From: | Fujii Masao <masao(dot)fujii(at)oss(dot)nttdata(dot)com> |
---|---|
To: | Masahiko Sawada <masahiko(dot)sawada(at)2ndquadrant(dot)com> |
Cc: | "Drouvot, Bertrand" <bdrouvot(at)amazon(dot)com>, Kyotaro Horiguchi <horikyota(dot)ntt(at)gmail(dot)com>, Alvaro Herrera <alvherre(at)alvh(dot)no-ip(dot)org>, PostgreSQL-development <pgsql-hackers(at)postgresql(dot)org> |
Subject: | Re: Add Information during standby recovery conflicts |
Date: | 2020-10-30 03:25:10 |
Message-ID: | c141f3fc-2cff-a8f5-08b5-0aafa173c949@oss.nttdata.com |
Views: | Raw Message | Whole Thread | Download mbox | Resend email |
Thread: | |
Lists: | pgsql-hackers |
On 2020/10/30 10:29, Masahiko Sawada wrote:
> ,
>
> On Thu, 29 Oct 2020 at 00:16, Fujii Masao <masao(dot)fujii(at)oss(dot)nttdata(dot)com> wrote:
>>
>>
>>
>> On 2020/10/27 9:41, Masahiko Sawada wrote:
>>> On Tue, 20 Oct 2020 at 22:02, Drouvot, Bertrand <bdrouvot(at)amazon(dot)com> wrote:
>>>>
>>>> Hi,
>>>>
>>>> On 10/15/20 9:15 AM, Masahiko Sawada wrote:
>>>>> CAUTION: This email originated from outside of the organization.
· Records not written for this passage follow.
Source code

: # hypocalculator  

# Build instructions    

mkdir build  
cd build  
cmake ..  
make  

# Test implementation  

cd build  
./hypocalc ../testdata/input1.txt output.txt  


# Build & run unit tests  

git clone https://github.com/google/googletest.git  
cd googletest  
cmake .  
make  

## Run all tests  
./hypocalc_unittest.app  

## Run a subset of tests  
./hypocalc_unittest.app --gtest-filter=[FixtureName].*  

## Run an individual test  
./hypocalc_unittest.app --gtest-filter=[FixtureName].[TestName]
Do not click links or open attachments unless you can confirm the sender and know the content is safe.
>>>>>
>>>>>
>>>>>
>>>>> On Thu, 15 Oct 2020 at 14:52, Kyotaro Horiguchi <horikyota(dot)ntt(at)gmail(dot)com> wrote:
>>>>>> At Thu, 15 Oct 2020 14:28:57 +0900, Masahiko Sawada <masahiko(dot)sawada(at)2ndquadrant(dot)com> wrote in
>>>>>>>> ereport(..(errmsg("%s", _("hogehoge")))) results in
>>>>>>>> fprintf((translated("%s")), translate("hogehoge")).
>>>>>>>>
>>>>>>>> So your change (errmsg("%s", gettext_noop("hogehoge")) results in
>>>>>>>>
>>>>>>>> fprintf((translated("%s")), DONT_translate("hogehoge")).
>>>>>>>>
>>>>>>>> which leads to a translation problem.
>>>>>>>>
>>>>>>>> (errmsg(gettext_noop("hogehoge"))
>>>>>>> This seems equivalent to (errmsg("hogehoge")), right?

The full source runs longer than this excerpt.